━━ Data ━━

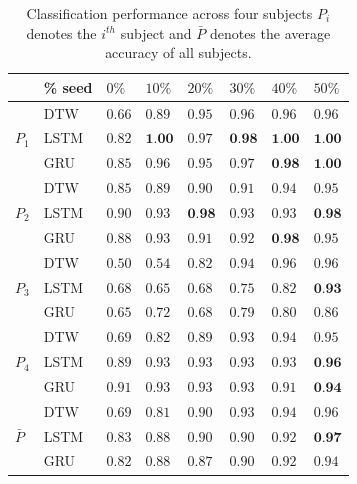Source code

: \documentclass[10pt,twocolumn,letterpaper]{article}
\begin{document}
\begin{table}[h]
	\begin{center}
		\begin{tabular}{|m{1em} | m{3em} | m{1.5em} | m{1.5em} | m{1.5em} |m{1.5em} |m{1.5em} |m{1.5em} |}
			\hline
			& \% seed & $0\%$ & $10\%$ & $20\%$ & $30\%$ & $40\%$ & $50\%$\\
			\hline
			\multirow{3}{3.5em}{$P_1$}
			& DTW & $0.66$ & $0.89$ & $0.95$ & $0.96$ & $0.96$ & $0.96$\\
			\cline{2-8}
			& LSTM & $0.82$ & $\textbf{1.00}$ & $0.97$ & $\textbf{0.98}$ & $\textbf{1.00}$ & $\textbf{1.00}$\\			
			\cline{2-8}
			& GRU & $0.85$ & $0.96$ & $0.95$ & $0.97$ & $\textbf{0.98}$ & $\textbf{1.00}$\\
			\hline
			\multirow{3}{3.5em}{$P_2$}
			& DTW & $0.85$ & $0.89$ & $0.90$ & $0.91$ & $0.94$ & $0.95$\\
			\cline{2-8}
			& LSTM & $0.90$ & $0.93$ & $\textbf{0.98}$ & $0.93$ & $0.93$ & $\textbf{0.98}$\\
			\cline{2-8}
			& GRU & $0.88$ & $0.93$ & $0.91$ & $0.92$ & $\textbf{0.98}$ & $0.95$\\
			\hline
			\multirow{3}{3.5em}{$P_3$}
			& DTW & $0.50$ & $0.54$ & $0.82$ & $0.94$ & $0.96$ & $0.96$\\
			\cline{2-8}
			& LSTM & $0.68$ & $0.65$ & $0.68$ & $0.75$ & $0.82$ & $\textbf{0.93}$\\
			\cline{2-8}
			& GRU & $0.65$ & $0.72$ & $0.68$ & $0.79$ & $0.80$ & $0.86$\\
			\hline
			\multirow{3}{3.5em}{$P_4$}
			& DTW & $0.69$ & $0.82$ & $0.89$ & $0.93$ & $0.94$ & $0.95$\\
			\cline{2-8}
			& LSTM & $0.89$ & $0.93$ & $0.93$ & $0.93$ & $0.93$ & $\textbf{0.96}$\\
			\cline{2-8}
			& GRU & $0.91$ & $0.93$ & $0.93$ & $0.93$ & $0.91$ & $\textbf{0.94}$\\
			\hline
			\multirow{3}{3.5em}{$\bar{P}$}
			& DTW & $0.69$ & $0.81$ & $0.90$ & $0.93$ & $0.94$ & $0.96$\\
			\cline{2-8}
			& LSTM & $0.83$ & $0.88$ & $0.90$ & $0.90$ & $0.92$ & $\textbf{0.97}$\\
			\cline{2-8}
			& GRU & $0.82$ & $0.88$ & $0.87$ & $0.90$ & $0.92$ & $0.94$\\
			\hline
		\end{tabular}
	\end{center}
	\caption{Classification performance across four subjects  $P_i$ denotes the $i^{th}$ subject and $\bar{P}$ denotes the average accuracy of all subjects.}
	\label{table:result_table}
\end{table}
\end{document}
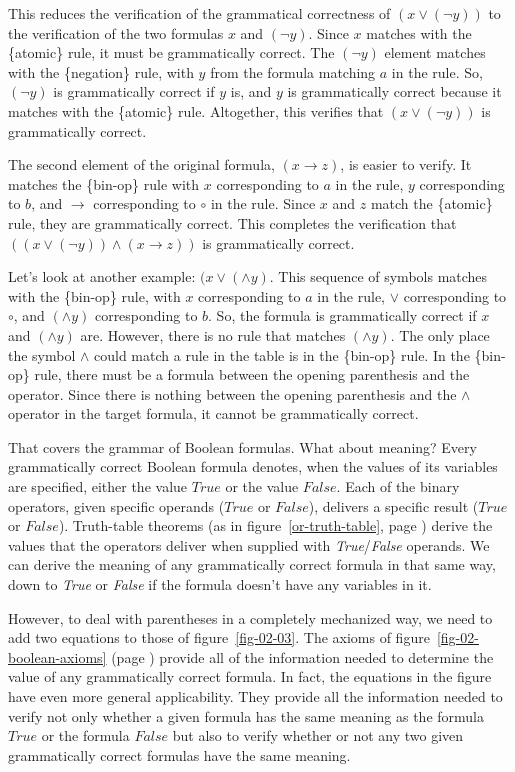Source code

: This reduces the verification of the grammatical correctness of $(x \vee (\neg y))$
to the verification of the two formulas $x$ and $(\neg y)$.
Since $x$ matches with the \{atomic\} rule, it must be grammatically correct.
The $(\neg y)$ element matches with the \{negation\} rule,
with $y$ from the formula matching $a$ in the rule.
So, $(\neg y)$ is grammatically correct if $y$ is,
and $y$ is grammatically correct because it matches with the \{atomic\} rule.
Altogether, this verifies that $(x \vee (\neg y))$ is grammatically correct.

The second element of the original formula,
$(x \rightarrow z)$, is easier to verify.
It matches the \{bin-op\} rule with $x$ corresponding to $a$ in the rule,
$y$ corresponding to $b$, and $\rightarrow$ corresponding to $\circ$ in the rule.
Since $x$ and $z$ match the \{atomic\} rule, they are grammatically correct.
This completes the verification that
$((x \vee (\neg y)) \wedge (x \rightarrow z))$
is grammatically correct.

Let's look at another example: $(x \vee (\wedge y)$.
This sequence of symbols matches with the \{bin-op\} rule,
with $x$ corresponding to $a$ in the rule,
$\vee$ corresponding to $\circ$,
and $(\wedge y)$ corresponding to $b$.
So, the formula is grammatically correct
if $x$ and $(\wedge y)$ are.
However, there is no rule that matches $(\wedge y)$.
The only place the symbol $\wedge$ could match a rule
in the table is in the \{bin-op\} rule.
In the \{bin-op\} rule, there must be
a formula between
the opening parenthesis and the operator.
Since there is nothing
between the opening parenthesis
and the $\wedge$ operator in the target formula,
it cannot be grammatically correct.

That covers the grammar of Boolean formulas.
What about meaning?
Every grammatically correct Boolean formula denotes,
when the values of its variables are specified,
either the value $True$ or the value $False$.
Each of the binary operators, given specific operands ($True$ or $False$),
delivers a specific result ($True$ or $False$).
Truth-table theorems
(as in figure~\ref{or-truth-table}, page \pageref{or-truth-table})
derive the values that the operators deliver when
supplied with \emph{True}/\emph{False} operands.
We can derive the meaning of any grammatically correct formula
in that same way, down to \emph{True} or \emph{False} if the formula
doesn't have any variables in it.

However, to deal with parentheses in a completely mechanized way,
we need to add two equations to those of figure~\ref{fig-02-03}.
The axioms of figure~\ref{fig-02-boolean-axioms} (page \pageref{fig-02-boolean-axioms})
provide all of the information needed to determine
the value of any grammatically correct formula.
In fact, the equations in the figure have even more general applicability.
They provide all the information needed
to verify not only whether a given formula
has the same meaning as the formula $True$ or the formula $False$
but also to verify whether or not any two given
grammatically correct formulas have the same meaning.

━━━
━━ Data ━━

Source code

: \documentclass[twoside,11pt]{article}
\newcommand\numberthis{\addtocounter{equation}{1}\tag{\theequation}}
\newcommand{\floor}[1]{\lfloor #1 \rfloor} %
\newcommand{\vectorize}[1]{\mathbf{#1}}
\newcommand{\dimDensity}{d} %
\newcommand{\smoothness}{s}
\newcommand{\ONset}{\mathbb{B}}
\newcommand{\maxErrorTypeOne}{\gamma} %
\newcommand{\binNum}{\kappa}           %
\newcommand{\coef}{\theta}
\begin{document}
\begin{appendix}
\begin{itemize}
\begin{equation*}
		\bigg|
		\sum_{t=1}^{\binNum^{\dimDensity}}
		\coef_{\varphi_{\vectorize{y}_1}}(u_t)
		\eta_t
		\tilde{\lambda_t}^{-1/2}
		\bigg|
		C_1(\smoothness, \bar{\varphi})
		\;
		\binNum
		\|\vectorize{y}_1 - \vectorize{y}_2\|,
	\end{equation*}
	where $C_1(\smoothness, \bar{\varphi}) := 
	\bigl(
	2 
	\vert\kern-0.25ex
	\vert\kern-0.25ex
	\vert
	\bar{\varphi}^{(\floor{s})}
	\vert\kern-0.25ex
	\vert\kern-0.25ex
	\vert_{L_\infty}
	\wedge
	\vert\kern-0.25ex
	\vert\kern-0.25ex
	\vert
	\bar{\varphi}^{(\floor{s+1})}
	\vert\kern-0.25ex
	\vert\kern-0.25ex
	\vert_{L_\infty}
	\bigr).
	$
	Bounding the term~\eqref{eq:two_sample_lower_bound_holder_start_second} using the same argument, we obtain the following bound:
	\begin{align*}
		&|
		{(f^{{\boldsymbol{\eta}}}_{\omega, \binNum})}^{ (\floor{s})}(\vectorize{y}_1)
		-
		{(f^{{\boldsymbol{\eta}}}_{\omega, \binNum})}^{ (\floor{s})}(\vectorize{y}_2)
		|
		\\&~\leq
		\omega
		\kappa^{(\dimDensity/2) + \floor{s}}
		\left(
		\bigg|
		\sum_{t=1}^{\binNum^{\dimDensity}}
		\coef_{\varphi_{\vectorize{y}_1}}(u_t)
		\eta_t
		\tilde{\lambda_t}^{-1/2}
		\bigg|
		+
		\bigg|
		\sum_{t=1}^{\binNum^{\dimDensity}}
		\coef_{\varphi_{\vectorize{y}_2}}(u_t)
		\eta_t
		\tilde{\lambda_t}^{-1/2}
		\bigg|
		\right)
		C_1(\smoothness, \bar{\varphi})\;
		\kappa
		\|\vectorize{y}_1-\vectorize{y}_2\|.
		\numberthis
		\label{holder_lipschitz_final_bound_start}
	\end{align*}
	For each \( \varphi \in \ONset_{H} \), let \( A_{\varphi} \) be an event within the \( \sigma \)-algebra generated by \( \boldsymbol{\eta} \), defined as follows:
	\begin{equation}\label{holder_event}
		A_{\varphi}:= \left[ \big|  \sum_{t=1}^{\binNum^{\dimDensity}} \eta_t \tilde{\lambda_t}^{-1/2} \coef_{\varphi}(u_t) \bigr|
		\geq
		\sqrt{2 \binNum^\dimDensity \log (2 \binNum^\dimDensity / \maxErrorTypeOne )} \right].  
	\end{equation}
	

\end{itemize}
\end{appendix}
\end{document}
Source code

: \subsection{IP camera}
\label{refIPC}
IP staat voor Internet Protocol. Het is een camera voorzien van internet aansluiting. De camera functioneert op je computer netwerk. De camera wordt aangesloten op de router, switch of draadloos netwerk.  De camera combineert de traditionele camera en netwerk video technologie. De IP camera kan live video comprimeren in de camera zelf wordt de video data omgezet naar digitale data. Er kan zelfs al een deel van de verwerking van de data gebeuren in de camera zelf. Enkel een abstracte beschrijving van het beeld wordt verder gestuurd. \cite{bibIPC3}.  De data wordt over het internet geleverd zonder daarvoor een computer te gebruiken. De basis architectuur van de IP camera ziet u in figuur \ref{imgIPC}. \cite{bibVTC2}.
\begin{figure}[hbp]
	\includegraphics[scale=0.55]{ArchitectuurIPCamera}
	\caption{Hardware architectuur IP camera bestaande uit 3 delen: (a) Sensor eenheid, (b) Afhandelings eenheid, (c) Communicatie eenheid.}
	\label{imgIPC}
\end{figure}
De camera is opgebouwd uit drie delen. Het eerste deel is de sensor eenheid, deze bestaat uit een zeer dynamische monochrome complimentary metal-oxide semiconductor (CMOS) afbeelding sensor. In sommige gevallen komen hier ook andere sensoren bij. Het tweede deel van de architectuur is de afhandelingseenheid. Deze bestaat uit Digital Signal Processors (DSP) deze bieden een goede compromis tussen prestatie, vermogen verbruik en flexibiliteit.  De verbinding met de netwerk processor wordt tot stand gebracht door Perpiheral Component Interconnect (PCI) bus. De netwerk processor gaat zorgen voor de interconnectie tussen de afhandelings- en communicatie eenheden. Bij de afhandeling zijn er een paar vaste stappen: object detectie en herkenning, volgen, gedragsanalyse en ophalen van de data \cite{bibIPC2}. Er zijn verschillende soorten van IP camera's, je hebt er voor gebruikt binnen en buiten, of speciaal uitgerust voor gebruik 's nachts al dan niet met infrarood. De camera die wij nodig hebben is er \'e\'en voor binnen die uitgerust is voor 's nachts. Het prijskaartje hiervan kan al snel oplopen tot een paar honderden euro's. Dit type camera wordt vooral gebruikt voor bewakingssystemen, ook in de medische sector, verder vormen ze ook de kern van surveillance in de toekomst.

━━━

Copy each line above that contains the word "operands".

Each of the binary operators, given specific operands ($True$ or $False$),
supplied with \emph{True}/\emph{False} operands.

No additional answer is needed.